In conjunction with parents and students from a West Palm Beach school district, the ACLU has launched a lawsuit alleging that the Palm Beach County School District is not providing a quality education to all students as stated in the Florida Constitution.
This benchmarking lawsuit
claims that despite some conflicting number crunching on the district's part, the number of students that actually graduated from the district to be somewhere between 53 and 67 percent over the course of the past seven years.
It goes into how those numbers are comprised of mostly "Caucasian"
graduates, lending to the belief that African-American and Hispanic students in the Palm Beach district are not being provided similar quality educational provisions, according to a news article
The class-action suit lays out details of other districts who allegedly have mirroring student make-up as far as demographics and socioeconomic status, both of which are contributing factors to student success when it comes to drop out and traditional graduation numbers.
In addition to low graduation rates among all students in Palm Beach County, there is a significant disparity between the graduation rates of African-American and Hispanic students and those of white students. For the past five years, the gap between black and white graduation rates has remained approximately 30%, while the gap between Hispanic and white graduation rates has been about 20%. According to the ACLU’s legal challenge, the stark difference in graduation rates along racial lines is evidence enough of the school district’s constitutional violations.
The ACLU is not seeking monetary or punitive actions against the district, only that it:
improve its graduation rates without pushing students out of the system
Although needed improvement in any school district is not something that is lacking, trying to alter the lifestyles associated with what is an already national issue might be quite a challenge. National graduation averages in America are around 65 percent (give or take a couple of percentage points) and the national graduation average for minority groups is just over 50 percent, both of which are in line with the numbers cited in the ACLU lawsuit against the Florida district.

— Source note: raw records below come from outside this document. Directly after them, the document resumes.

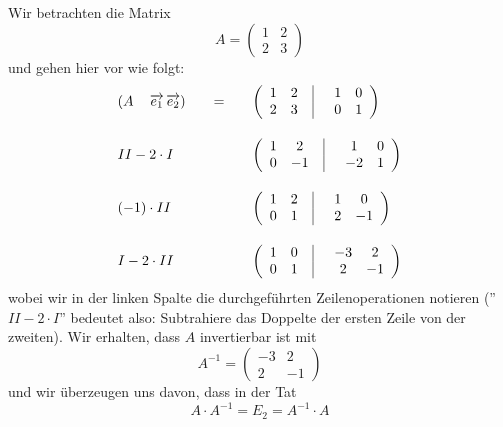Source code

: \begin{beispiel} Wir betrachten die Matrix
  	$$ A = \left(\begin{matrix} 1 & 2 \\ 2 & 3 \end{matrix} \right) $$
und gehen hier vor wie folgt:
  	$$ \begin{array} {l c l}
     	\left( A \quad \, \overrightarrow{e_1} \, \overrightarrow{e_2}\right) & \quad = \quad & 
     	\left( \begin{array} {c c | c c} 1 & 2 \phantom{x} &  \quad 1 & 0 \\ 
	2 & 3 \phantom{x} &  \quad  0 & 1 \end{array} \right)  \\[2.0em]
     	II - 2 \cdot I  & & \left( \begin{array} {c c | c c} 1 &  2 \phantom{x} &  \quad  1 & 0 \\ 
	0 & -1 \phantom{x} &  \quad  -2 & 1 \end{array} \right)  \\[2.0em]
    	(-1) \cdot II & & \left( \begin{array} {c c | c c} 1 &  2 \phantom{x} &  \quad  1 & 0 \\ 
	0 &  1 \phantom{x} &  \quad   2 & -1 \end{array} \right)  \\[2.0em]
     	I - 2 \cdot II & & \left(\begin{array} {c c | c c} 1 &  0 \phantom{x} &  \quad  -3 & 2 \\ 
	0 &  1 \phantom{x} &  \quad   2 & -1 \end{array} \right) 
   	\end{array} $$
wobei wir in der linken Spalte die durchgeführten Zeilenoperationen notieren (''$II - 2 \cdot I$'' bedeutet 
also: Subtrahiere das Doppelte der ersten Zeile von der zweiten). Wir erhalten, dass $A$ invertierbar ist mit
  	$$ A^{-1} = \left(\begin{matrix} -3 & 2 \\ 2 & -1 \end{matrix} \right) $$
und wir überzeugen uns davon, dass in der Tat
  	$$ A \cdot A^{-1} = E_2 = A^{-1} \cdot A $$
\end{beispiel}


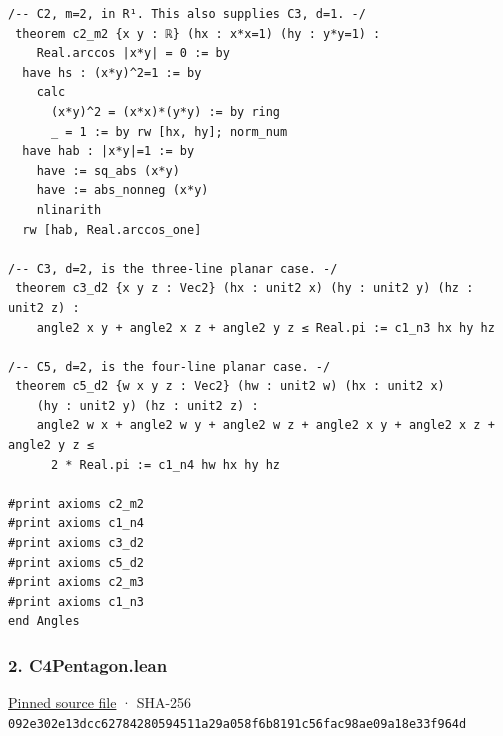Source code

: \documentclass[11pt,a4paper]{article}
\begin{document}
\begin{Verbatim}[breaklines,breakanywhere,fontsize=\footnotesize]
/-- C2, m=2, in R¹. This also supplies C3, d=1. -/
 theorem c2_m2 {x y : ℝ} (hx : x*x=1) (hy : y*y=1) :
    Real.arccos |x*y| = 0 := by
  have hs : (x*y)^2=1 := by
    calc
      (x*y)^2 = (x*x)*(y*y) := by ring
      _ = 1 := by rw [hx, hy]; norm_num
  have hab : |x*y|=1 := by
    have := sq_abs (x*y)
    have := abs_nonneg (x*y)
    nlinarith
  rw [hab, Real.arccos_one]

/-- C3, d=2, is the three-line planar case. -/
 theorem c3_d2 {x y z : Vec2} (hx : unit2 x) (hy : unit2 y) (hz : unit2 z) :
    angle2 x y + angle2 x z + angle2 y z ≤ Real.pi := c1_n3 hx hy hz

/-- C5, d=2, is the four-line planar case. -/
 theorem c5_d2 {w x y z : Vec2} (hw : unit2 w) (hx : unit2 x)
    (hy : unit2 y) (hz : unit2 z) :
    angle2 w x + angle2 w y + angle2 w z + angle2 x y + angle2 x z + angle2 y z ≤
      2 * Real.pi := c1_n4 hw hx hy hz

#print axioms c2_m2
#print axioms c1_n4
#print axioms c3_d2
#print axioms c5_d2
#print axioms c2_m3
#print axioms c1_n3
end Angles
\end{Verbatim}

\subsubsection{2. C4Pentagon.lean}\label{c4pentagon.lean}

\href{https://github.com/mpelteshki/climbing-to-the-frontier/blob/29fbb70da18564048f62492e43870f2f96a65463/cagent/p1/C4Pentagon.lean}{Pinned source file} · SHA-256 \texttt{092e302e\allowbreak{}13dcc627\allowbreak{}84280594\allowbreak{}511a29a0\allowbreak{}58f6b819\allowbreak{}1c56fac9\allowbreak{}8ae09a18\allowbreak{}e33f964d}
\end{document}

Dropout rates within the Hispanic and African-American cultures are quite common, at a rate of just over 10 and 20 percent respectively, as are high dropout rates in areas of the socioeconomically disadvantaged. These trends create a cyclical pattern in that high school dropouts are more likely to be unemployed, poor and involved in crime.
Certain groups may have a higher rate of transient lifestyle patterns, which also is a significant contributing factor to their ability to receive a quality education and consequently, graduate.
Individuals who receive a high school diploma have a higher income potential, as it is a minimum requirement for most career positions as well as post-secondary education.
Should the ACLU be allowed to go through with a lawsuit that claims better education for "all"
as its main goal, even though its focal point is on the minority groups and their national inability to stay in school or perform?